Hey, Marvin, if I had told you eight weeks ago that your Cincinnati Bengals would be 6-2, what would you have said?
"I'd have been disappointed."
Why, do you think you should be 8-0?
"Well, that's what we're playing for, right?"
That's right. Playing to win, the story of the 2011 Cincinnati Bengals, coached by Marvin Lewis, the man with nine lives.
Lewis is a Pittsburgh area native who before jumping on and off the hot seat in Cincinnati coached linebackers under Bill Cowher.
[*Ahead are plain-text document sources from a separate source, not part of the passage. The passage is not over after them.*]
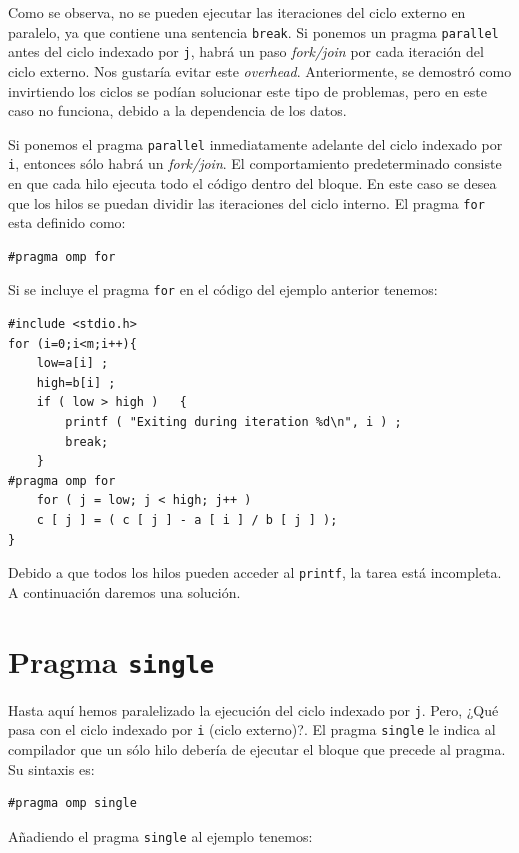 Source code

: \documentclass[12pt,letterpaper]{book}
\begin{document}
Como se observa, no se pueden ejecutar las iteraciones del ciclo externo en paralelo, ya que contiene una sentencia \texttt{break}. Si ponemos un pragma \texttt{parallel} antes del ciclo indexado por \texttt{j}, habrá un paso \textit{fork/join} por cada iteración del ciclo externo. Nos gustaría evitar este \textit{overhead}. Anteriormente, se demostró como invirtiendo los ciclos se podían solucionar este tipo de problemas, pero en este caso no funciona, debido a la dependencia de los datos.

Si ponemos el pragma \texttt{parallel} inmediatamente adelante del ciclo indexado por \texttt{i}, entonces sólo habrá un \textit{fork/join}. El comportamiento predeterminado consiste en que cada hilo ejecuta todo el código dentro del bloque. En este caso se desea que los hilos se puedan dividir las iteraciones del ciclo interno. El pragma \texttt{for} esta definido como:

\begin{lstlisting}[style=C]
#pragma omp for
\end{lstlisting}

Si se incluye el pragma \texttt{for} en el código del ejemplo anterior tenemos:

\begin{lstlisting}[style=C]
#include <stdio.h>
for (i=0;i<m;i++){
	low=a[i] ;
	high=b[i] ;
	if ( low > high )	{	
		printf ( "Exiting during iteration %d\n", i ) ;
		break;
	}
#pragma omp for
	for ( j = low; j < high; j++ )
	c [ j ] = ( c [ j ] - a [ i ] / b [ j ] );
}
\end{lstlisting}

Debido a que todos los hilos pueden acceder al \texttt{printf}, la tarea está incompleta. A continuación daremos una solución.


\section{Pragma \texttt{single}}

Hasta aquí hemos paralelizado la ejecución del ciclo indexado por \texttt{j}. Pero, ¿Qué pasa con el ciclo indexado por \texttt{i} (ciclo externo)?. El pragma \texttt{single} le indica al compilador que un sólo hilo debería de ejecutar el bloque que precede al pragma. Su sintaxis es:

\begin{lstlisting}[style=C]
#pragma omp single
\end{lstlisting}

Añadiendo el pragma \texttt{single} al ejemplo tenemos:
\end{document}

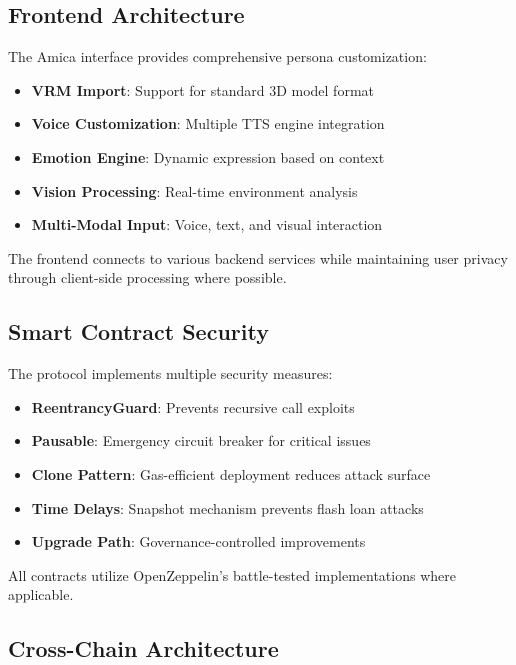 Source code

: \documentclass{article}
\begin{document}
\subsection{Frontend Architecture}

The Amica interface provides comprehensive persona customization:

\begin{itemize}
    \item \textbf{VRM Import}: Support for standard 3D model format
    \item \textbf{Voice Customization}: Multiple TTS engine integration
    \item \textbf{Emotion Engine}: Dynamic expression based on context
    \item \textbf{Vision Processing}: Real-time environment analysis
    \item \textbf{Multi-Modal Input}: Voice, text, and visual interaction
\end{itemize}

The frontend connects to various backend services while maintaining user privacy through client-side processing where possible.

\subsection{Smart Contract Security}

The protocol implements multiple security measures:

\begin{itemize}
    \item \textbf{ReentrancyGuard}: Prevents recursive call exploits
    \item \textbf{Pausable}: Emergency circuit breaker for critical issues
    \item \textbf{Clone Pattern}: Gas-efficient deployment reduces attack surface
    \item \textbf{Time Delays}: Snapshot mechanism prevents flash loan attacks
    \item \textbf{Upgrade Path}: Governance-controlled improvements
\end{itemize}

All contracts utilize OpenZeppelin's battle-tested implementations where applicable.

\subsection{Cross-Chain Architecture}
\end{document}
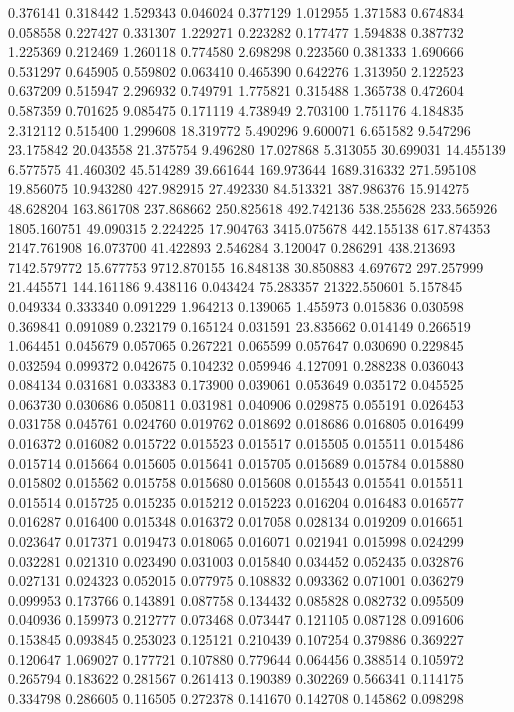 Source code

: 0.376141
0.318442
1.529343
0.046024
0.377129
1.012955
1.371583
0.674834
0.058558
0.227427
0.331307
1.229271
0.223282
0.177477
1.594838
0.387732
1.225369
0.212469
1.260118
0.774580
2.698298
0.223560
0.381333
1.690666
0.531297
0.645905
0.559802
0.063410
0.465390
0.642276
1.313950
2.122523
0.637209
0.515947
2.296932
0.749791
1.775821
0.315488
1.365738
0.472604
0.587359
0.701625
9.085475
0.171119
4.738949
2.703100
1.751176
4.184835
2.312112
0.515400
1.299608
18.319772
5.490296
9.600071
6.651582
9.547296
23.175842
20.043558
21.375754
9.496280
17.027868
5.313055
30.699031
14.455139
6.577575
41.460302
45.514289
39.661644
169.973644
1689.316332
271.595108
19.856075
10.943280
427.982915
27.492330
84.513321
387.986376
15.914275
48.628204
163.861708
237.868662
250.825618
492.742136
538.255628
233.565926
1805.160751
49.090315
2.224225
17.904763
3415.075678
442.155138
617.874353
2147.761908
16.073700
41.422893
2.546284
3.120047
0.286291
438.213693
7142.579772
15.677753
9712.870155
16.848138
30.850883
4.697672
297.257999
21.445571
144.161186
9.438116
0.043424
75.283357
21322.550601
5.157845
0.049334
0.333340
0.091229
1.964213
0.139065
1.455973
0.015836
0.030598
0.369841
0.091089
0.232179
0.165124
0.031591
23.835662
0.014149
0.266519
1.064451
0.045679
0.057065
0.267221
0.065599
0.057647
0.030690
0.229845
0.032594
0.099372
0.042675
0.104232
0.059946
4.127091
0.288238
0.036043
0.084134
0.031681
0.033383
0.173900
0.039061
0.053649
0.035172
0.045525
0.063730
0.030686
0.050811
0.031981
0.040906
0.029875
0.055191
0.026453
0.031758
0.045761
0.024760
0.019762
0.018692
0.018686
0.016805
0.016499
0.016372
0.016082
0.015722
0.015523
0.015517
0.015505
0.015511
0.015486
0.015714
0.015664
0.015605
0.015641
0.015705
0.015689
0.015784
0.015880
0.015802
0.015562
0.015758
0.015680
0.015608
0.015543
0.015541
0.015511
0.015514
0.015725
0.015235
0.015212
0.015223
0.016204
0.016483
0.016577
0.016287
0.016400
0.015348
0.016372
0.017058
0.028134
0.019209
0.016651
0.023647
0.017371
0.019473
0.018065
0.016071
0.021941
0.015998
0.024299
0.032281
0.021310
0.023490
0.031003
0.015840
0.034452
0.052435
0.032876
0.027131
0.024323
0.052015
0.077975
0.108832
0.093362
0.071001
0.036279
0.099953
0.173766
0.143891
0.087758
0.134432
0.085828
0.082732
0.095509
0.040936
0.159973
0.212777
0.073468
0.073447
0.121105
0.087128
0.091606
0.153845
0.093845
0.253023
0.125121
0.210439
0.107254
0.379886
0.369227
0.120647
1.069027
0.177721
0.107880
0.779644
0.064456
0.388514
0.105972
0.265794
0.183622
0.281567
0.261413
0.190389
0.302269
0.566341
0.114175
0.334798
0.286605
0.116505
0.272378
0.141670
0.142708
0.145862
0.098298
He feels comfortable enough to joke around with the locals, but the aforementioned transcript was no joke with the Pittsburgh media, who really only wanted to ask this question:
Who are these 6-2 Cincinnati Bengals?
Ben Roethlisberger has some answers.
"I think a lot of people kind of doubted them because of Carson," Roethlisberger said of the off-season "retirement" of quarterback Carson Palmer.
Because of Palmer's refusal to play one more snap with what last year was a 4-12 team, he "retired" and forced the Bengals to draft quarterback Andy Dalton in the second round.
A four-year starter at TCU, Dalton's won-loss record of 42-7 has carried over with the tied-for-first Bengals.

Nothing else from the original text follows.